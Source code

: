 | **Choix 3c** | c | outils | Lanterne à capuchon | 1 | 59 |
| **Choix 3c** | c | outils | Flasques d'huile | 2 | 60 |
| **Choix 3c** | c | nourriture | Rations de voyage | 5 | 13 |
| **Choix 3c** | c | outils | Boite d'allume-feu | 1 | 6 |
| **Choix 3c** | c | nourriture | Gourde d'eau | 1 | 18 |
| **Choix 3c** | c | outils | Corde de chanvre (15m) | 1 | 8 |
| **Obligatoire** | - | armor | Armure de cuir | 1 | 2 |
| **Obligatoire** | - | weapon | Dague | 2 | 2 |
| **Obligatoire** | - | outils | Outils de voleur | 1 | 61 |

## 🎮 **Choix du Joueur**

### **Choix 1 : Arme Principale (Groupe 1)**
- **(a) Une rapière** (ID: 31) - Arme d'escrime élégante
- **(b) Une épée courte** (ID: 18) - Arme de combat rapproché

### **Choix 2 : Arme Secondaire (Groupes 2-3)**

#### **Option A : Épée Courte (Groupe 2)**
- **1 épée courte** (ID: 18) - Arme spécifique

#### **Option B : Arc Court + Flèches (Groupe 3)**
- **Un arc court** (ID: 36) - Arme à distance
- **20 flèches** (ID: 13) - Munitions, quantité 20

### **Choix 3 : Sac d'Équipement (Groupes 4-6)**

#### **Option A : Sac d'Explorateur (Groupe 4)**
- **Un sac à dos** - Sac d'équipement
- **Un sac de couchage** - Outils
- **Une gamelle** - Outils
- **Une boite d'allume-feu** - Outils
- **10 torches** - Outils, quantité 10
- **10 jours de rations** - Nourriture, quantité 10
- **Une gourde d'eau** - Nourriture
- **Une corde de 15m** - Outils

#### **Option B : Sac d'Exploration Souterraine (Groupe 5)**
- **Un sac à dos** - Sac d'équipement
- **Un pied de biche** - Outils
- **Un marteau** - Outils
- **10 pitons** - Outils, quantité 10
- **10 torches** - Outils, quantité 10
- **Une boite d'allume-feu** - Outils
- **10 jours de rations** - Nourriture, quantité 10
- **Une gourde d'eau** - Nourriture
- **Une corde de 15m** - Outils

· · ·

### Task statement:
Output, unchanged, the lines from the line with "capuchon | 1 | 59 |" through the final line of the material.

### Response box:
: | **Choix 3c** | c | outils | Lanterne à capuchon | 1 | 59 |
| **Choix 3c** | c | outils | Flasques d'huile | 2 | 60 |
| **Choix 3c** | c | nourriture | Rations de voyage | 5 | 13 |
| **Choix 3c** | c | outils | Boite d'allume-feu | 1 | 6 |
| **Choix 3c** | c | nourriture | Gourde d'eau | 1 | 18 |
| **Choix 3c** | c | outils | Corde de chanvre (15m) | 1 | 8 |
| **Obligatoire** | - | armor | Armure de cuir | 1 | 2 |
| **Obligatoire** | - | weapon | Dague | 2 | 2 |
| **Obligatoire** | - | outils | Outils de voleur | 1 | 61 |

## 🎮 **Choix du Joueur**

### **Choix 1 : Arme Principale (Groupe 1)**
- **(a) Une rapière** (ID: 31) - Arme d'escrime élégante
- **(b) Une épée courte** (ID: 18) - Arme de combat rapproché

### **Choix 2 : Arme Secondaire (Groupes 2-3)**

#### **Option A : Épée Courte (Groupe 2)**
- **1 épée courte** (ID: 18) - Arme spécifique

#### **Option B : Arc Court + Flèches (Groupe 3)**
- **Un arc court** (ID: 36) - Arme à distance
- **20 flèches** (ID: 13) - Munitions, quantité 20

### **Choix 3 : Sac d'Équipement (Groupes 4-6)**

#### **Option A : Sac d'Explorateur (Groupe 4)**
- **Un sac à dos** - Sac d'équipement
- **Un sac de couchage** - Outils
- **Une gamelle** - Outils
- **Une boite d'allume-feu** - Outils
- **10 torches** - Outils, quantité 10
- **10 jours de rations** - Nourriture, quantité 10
- **Une gourde d'eau** - Nourriture
- **Une corde de 15m** - Outils

#### **Option B : Sac d'Exploration Souterraine (Groupe 5)**
- **Un sac à dos** - Sac d'équipement
- **Un pied de biche** - Outils
- **Un marteau** - Outils
- **10 pitons** - Outils, quantité 10
- **10 torches** - Outils, quantité 10
- **Une boite d'allume-feu** - Outils
- **10 jours de rations** - Nourriture, quantité 10
- **Une gourde d'eau** - Nourriture
- **Une corde de 15m** - Outils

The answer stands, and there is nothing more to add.